╭──

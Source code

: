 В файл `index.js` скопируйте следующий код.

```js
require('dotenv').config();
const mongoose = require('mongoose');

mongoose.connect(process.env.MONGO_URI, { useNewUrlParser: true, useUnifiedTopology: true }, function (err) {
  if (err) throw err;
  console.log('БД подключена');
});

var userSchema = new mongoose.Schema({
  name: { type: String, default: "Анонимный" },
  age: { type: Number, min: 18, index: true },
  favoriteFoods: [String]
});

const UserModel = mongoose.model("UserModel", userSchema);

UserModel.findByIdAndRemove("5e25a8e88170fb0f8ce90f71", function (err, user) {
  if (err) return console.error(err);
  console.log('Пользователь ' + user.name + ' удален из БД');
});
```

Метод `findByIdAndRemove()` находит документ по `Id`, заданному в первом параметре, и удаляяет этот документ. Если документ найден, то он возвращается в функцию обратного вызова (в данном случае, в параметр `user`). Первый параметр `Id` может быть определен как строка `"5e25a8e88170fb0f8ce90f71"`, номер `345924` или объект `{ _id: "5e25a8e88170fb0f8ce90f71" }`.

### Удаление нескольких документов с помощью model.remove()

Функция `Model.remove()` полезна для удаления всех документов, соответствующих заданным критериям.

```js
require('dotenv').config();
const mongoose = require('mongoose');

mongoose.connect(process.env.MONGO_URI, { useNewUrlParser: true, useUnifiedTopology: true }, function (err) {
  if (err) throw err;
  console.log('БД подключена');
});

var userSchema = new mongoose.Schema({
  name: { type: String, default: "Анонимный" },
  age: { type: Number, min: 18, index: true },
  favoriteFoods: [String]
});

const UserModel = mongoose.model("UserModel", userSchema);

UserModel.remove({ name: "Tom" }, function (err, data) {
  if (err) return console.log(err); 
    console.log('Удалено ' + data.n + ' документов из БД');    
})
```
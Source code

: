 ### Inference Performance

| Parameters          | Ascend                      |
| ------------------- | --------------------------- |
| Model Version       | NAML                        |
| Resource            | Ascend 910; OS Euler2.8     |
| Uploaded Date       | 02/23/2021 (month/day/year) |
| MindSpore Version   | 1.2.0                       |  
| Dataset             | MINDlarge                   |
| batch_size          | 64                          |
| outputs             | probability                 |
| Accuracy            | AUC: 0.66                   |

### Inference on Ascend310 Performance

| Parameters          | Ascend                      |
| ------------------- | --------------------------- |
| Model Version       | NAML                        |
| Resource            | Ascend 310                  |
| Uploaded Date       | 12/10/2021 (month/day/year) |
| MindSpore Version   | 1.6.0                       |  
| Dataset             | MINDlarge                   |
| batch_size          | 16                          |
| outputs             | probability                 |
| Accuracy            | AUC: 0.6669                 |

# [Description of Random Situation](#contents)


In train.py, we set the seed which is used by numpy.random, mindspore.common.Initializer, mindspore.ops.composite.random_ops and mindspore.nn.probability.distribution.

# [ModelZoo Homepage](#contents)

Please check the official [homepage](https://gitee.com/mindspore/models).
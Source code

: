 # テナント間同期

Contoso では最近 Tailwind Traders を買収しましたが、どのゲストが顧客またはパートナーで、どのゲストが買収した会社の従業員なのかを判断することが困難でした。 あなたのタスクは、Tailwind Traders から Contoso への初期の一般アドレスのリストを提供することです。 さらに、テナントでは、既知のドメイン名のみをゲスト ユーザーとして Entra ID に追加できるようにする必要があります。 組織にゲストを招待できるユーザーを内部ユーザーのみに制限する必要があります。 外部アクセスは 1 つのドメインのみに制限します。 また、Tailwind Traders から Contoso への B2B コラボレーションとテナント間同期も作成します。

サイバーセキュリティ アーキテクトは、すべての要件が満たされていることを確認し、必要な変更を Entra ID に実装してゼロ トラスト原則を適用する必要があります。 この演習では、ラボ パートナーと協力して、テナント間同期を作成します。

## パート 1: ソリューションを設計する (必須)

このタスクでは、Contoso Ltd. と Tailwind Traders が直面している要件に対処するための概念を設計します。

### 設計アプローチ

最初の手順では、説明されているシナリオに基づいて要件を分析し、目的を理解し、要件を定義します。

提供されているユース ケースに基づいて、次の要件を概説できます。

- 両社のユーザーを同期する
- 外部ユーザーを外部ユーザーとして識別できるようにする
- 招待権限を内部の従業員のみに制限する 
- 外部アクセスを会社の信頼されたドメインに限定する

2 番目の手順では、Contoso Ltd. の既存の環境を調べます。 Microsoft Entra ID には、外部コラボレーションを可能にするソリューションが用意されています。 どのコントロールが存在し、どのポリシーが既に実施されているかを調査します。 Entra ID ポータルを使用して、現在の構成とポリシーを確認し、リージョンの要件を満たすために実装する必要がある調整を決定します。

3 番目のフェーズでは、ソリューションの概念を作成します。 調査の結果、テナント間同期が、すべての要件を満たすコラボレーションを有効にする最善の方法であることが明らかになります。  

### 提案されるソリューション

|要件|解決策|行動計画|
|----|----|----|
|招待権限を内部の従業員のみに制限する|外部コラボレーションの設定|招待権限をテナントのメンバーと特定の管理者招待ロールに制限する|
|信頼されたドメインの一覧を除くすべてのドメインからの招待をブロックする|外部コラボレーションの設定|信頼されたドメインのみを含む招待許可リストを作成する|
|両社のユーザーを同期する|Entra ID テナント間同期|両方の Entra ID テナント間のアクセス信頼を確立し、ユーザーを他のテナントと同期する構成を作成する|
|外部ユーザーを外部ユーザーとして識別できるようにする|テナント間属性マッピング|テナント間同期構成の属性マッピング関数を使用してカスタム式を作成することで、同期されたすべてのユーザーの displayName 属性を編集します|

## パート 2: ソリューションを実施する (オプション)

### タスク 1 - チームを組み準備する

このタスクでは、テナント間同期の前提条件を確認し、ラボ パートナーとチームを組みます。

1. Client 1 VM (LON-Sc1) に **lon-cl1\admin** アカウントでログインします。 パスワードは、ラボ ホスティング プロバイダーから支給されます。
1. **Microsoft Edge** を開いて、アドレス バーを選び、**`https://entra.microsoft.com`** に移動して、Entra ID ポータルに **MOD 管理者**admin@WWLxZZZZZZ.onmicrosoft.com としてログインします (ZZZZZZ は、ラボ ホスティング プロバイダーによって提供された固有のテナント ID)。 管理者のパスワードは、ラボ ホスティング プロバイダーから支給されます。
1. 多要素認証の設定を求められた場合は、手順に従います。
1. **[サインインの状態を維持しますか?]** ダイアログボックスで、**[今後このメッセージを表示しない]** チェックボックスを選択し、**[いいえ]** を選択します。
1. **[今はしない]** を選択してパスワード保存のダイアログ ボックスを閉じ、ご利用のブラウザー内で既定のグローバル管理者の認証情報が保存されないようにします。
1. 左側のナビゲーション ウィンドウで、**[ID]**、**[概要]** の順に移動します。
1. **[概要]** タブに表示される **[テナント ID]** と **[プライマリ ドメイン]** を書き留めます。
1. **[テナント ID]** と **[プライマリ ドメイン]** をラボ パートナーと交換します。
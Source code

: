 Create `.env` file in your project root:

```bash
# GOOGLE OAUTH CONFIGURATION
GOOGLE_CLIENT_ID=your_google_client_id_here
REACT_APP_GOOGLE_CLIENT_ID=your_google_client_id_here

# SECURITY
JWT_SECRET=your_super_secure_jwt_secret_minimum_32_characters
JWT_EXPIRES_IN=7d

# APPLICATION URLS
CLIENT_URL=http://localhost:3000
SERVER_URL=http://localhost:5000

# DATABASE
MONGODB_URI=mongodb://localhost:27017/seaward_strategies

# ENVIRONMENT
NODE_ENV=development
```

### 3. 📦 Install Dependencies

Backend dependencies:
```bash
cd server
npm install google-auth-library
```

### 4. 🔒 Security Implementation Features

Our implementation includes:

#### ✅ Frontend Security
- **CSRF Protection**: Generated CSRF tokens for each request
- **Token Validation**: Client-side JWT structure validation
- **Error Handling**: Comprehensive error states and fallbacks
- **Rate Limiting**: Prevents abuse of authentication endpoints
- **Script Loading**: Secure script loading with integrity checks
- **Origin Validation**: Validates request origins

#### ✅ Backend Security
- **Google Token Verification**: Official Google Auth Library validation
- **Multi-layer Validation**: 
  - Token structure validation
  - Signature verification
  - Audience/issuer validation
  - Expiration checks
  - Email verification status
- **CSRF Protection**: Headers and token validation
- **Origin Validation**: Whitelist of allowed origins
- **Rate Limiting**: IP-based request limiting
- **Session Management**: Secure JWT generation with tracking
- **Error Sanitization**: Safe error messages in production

╰──

**WHAT TO DO:**
Every line from the one with "- **Script Loading**: Secure" to the end of the records above should be returned exactly, and no other lines.

**TASK RESULT:**
- **Script Loading**: Secure script loading with integrity checks
- **Origin Validation**: Validates request origins

#### ✅ Backend Security
- **Google Token Verification**: Official Google Auth Library validation
- **Multi-layer Validation**: 
  - Token structure validation
  - Signature verification
  - Audience/issuer validation
  - Expiration checks
  - Email verification status
- **CSRF Protection**: Headers and token validation
- **Origin Validation**: Whitelist of allowed origins
- **Rate Limiting**: IP-based request limiting
- **Session Management**: Secure JWT generation with tracking
- **Error Sanitization**: Safe error messages in production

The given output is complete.